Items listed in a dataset
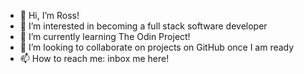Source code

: - 👋 Hi, I’m Ross!
- 👀 I’m interested in becoming a full stack software developer
- 🌱 I’m currently learning The Odin Project!
- 💞️ I’m looking to collaborate on projects on GitHub once I am ready
- 📫 How to reach me: inbox me here!

<!---
Rosslaw08/Rosslaw08 is a ✨ special ✨ repository because its `README.md` (this file) appears on your GitHub profile.
You can click the Preview link to take a look at your changes.
--->
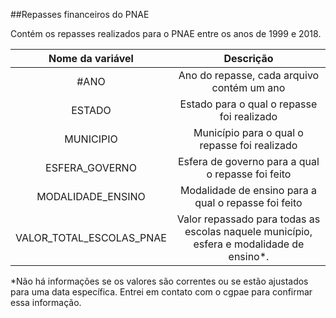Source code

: ##Repasses financeiros do PNAE

Contém os repasses realizados para o PNAE entre os anos de 1999 e 2018.

|Nome da variável|Descrição|
|:---:|:----:|
|#ANO| Ano do repasse, cada arquivo contém um ano|
|ESTADO| Estado para o qual o repasse foi realizado|
|MUNICIPIO| Município para o qual o repasse foi realizado|               
|ESFERA_GOVERNO| Esfera de governo para a qual o repasse foi feito|
|MODALIDADE_ENSINO| Modalidade de ensino para a qual o repasse foi feito|
|VALOR_TOTAL_ESCOLAS_PNAE| Valor repassado para todas as escolas naquele município, esfera e modalidade de ensino*.|

*Não há informações se os valores são correntes ou se estão ajustados para uma data específica. Entrei em contato com o cgpae para confirmar essa informação.
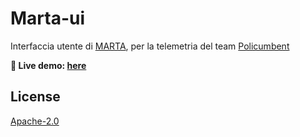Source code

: # Marta-ui

Interfaccia utente di [MARTA](https://github.com/policumbent/marta), per la telemetria del team [Policumbent](http://www.policumbent.it/)

**:rocket: Live demo: [here](https://policumbent.github.io/marta-ui/)**

## License

[Apache-2.0](https://github.com/policumbent/marta-ui/blob/master/LICENSE)

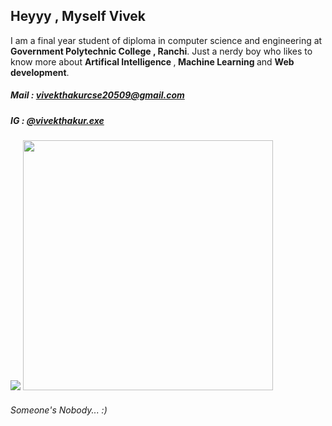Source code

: <h2>Heyyy ,  Myself Vivek</h2> 
<p>I am a final year student of diploma in computer science and engineering at <b>Government Polytechnic College , Ranchi</b>.         
Just a  nerdy boy who likes to know more about <b> Artifical Intelligence </b>,<b> Machine Learning </b> and <b>Web development</b>.</p>


<h5> Mail : <a href="mailto: vivekthakurcse20509@gmail.com"> vivekthakurcse20509@gmail.com</a></h5>
<h5> IG : <a href="https://www.instagram.com/vivekthakur.exe/">@vivekthakur.exe</a></h5>

<img src="https://github-readme-stats.vercel.app/api/?username=vivekthakurcse&count_public=true&theme=react&hide_border=true&showicons=true&layout=compact&height=200">
<img width="400" height="auto" src="https://github-readme-stats.vercel.app/api/top-langs/?username=vivekthakurcse&layout=compact&hide_border=true&langs_count=4&theme=react">


<h6>Someone's Nobody... :)</h6>

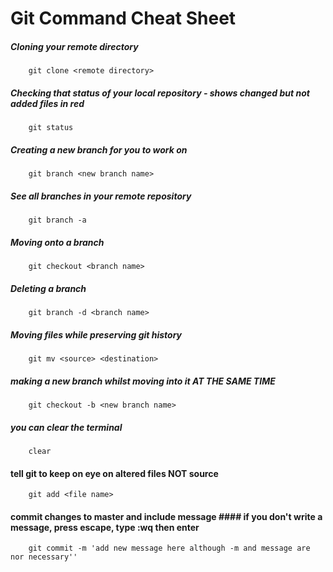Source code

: # Git Command Cheat Sheet

##### Cloning your remote directory
		git clone <remote directory>

##### Checking that status of your local repository - shows changed but not added files in red
		git status

##### Creating a new branch for you to work on
		git branch <new branch name>

##### See all branches in your remote repository
		git branch -a

##### Moving onto a branch
		git checkout <branch name>

##### Deleting a branch
		git branch -d <branch name>

##### Moving files while preserving git history
		git mv <source> <destination>


##### making a new branch whilst moving into it AT THE SAME TIME
		git checkout -b <new branch name>

##### you can clear the terminal
		clear

#### tell git to keep on eye on altered files NOT source
		git add <file name>

#### commit changes to master and include message #### if you don't write a message, press escape, type :wq then enter
		git commit -m 'add new message here although -m and message are nor necessary''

▶ Your assignment: Return all lines above that mention the word "stats".

▶ Finished task:
<img src="https://github-readme-stats.vercel.app/api/?username=vivekthakurcse&count_public=true&theme=react&hide_border=true&showicons=true&layout=compact&height=200">
<img width="400" height="auto" src="https://github-readme-stats.vercel.app/api/top-langs/?username=vivekthakurcse&layout=compact&hide_border=true&langs_count=4&theme=react">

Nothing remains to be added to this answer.